[Opening INPUT FOR THIS TASK section]

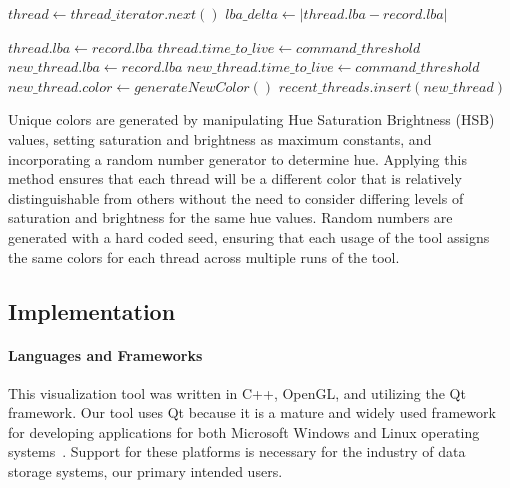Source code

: \documentclass[journal]{vgtc}                %
\begin{document}
\begin{algorithmic}
      \STATE{}
      \STATE $thread \gets thread\_iterator.next()$
      \STATE $lba\_delta\gets |thread.lba - record.lba|$
    \ENDWHILE


     \STATE{}
        \STATE $thread.lba \gets record.lba$
        \STATE $thread.time\_to\_live \gets command\_threshold$
    \ELSE \STATE{}
      \STATE $new\_thread.lba \gets record.lba$
      \STATE $new\_thread.time\_to\_live \gets command\_threshold$
      \STATE $new\_thread.color \gets generateNewColor()$
      \STATE $recent\_threads.insert(new\_thread) $
    \ENDIF


\ENDFOR
\end{algorithmic}

Unique colors are generated by manipulating Hue Saturation Brightness (HSB) values, setting saturation and brightness as maximum constants, and incorporating a random number generator to determine hue. Applying this method ensures that each thread will be a different color that is relatively distinguishable from others without the need to consider differing levels of saturation and brightness for the same hue values. Random numbers are generated with a hard coded seed, ensuring that each usage of the tool assigns the same colors for each thread across multiple runs of the tool.

\subsection{Implementation}

\paragraph{Languages and Frameworks}
This visualization tool was written in C++, OpenGL, and utilizing the Qt framework. Our tool uses Qt because it is a mature and widely used framework for developing applications for both Microsoft Windows and Linux operating systems~\cite{qt:nokia}. Support for these platforms is necessary for the industry of data storage systems, our primary intended users.
\end{document}
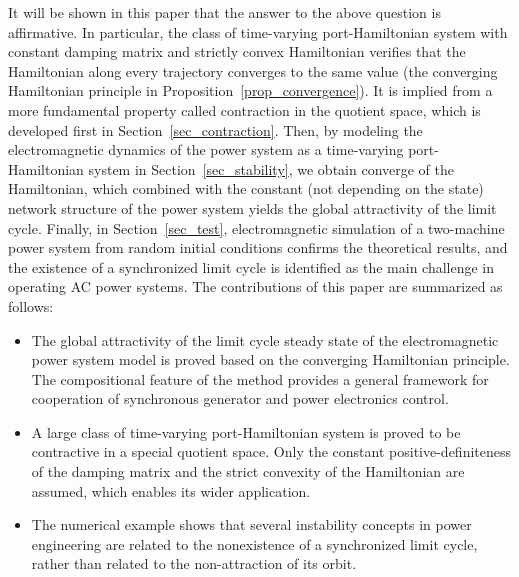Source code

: It will be shown in this paper that the answer to the above question is affirmative. In particular, the class of time-varying port-Hamiltonian system with constant damping matrix and strictly convex Hamiltonian verifies that the Hamiltonian along every trajectory converges to the same value (the converging Hamiltonian principle in Proposition~\ref{prop_convergence}). %
It is implied from a more fundamental property called contraction in the quotient space, which is developed first in Section~\ref{sec_contraction}. 
Then, by modeling the electromagnetic dynamics of the power system as a time-varying port-Hamiltonian system in Section~\ref{sec_stability}, we obtain converge of the Hamiltonian, which combined with the constant (not depending on the state) network structure of the power system yields the global attractivity of the limit cycle. %
Finally, in Section~\ref{sec_test}, electromagnetic simulation of a two-machine power system from random initial conditions confirms the theoretical results, and the existence of a synchronized limit cycle is identified as the main challenge in operating AC power systems.
The contributions of this paper are summarized as follows:

\begin{itemize}
    \item The global attractivity of the limit cycle steady state of the electromagnetic power system model is proved based on the converging Hamiltonian principle. The compositional feature of the method provides a general framework for cooperation of synchronous generator and power electronics control.
    \item A large class of time-varying port-Hamiltonian system is proved to be contractive in a special quotient space. Only the constant positive-definiteness of the damping matrix and the strict convexity of the Hamiltonian are assumed, which enables its wider application.
    \item The numerical example shows that several instability concepts in power engineering are related to the nonexistence of a synchronized limit cycle, rather than related to the non-attraction of its orbit.
\end{itemize}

[Closing INPUT FOR THIS TASK section]

If a line of the records includes the string "command", copy it out.

        \STATE $thread.time\_to\_live \gets command\_threshold$
      \STATE $new\_thread.time\_to\_live \gets command\_threshold$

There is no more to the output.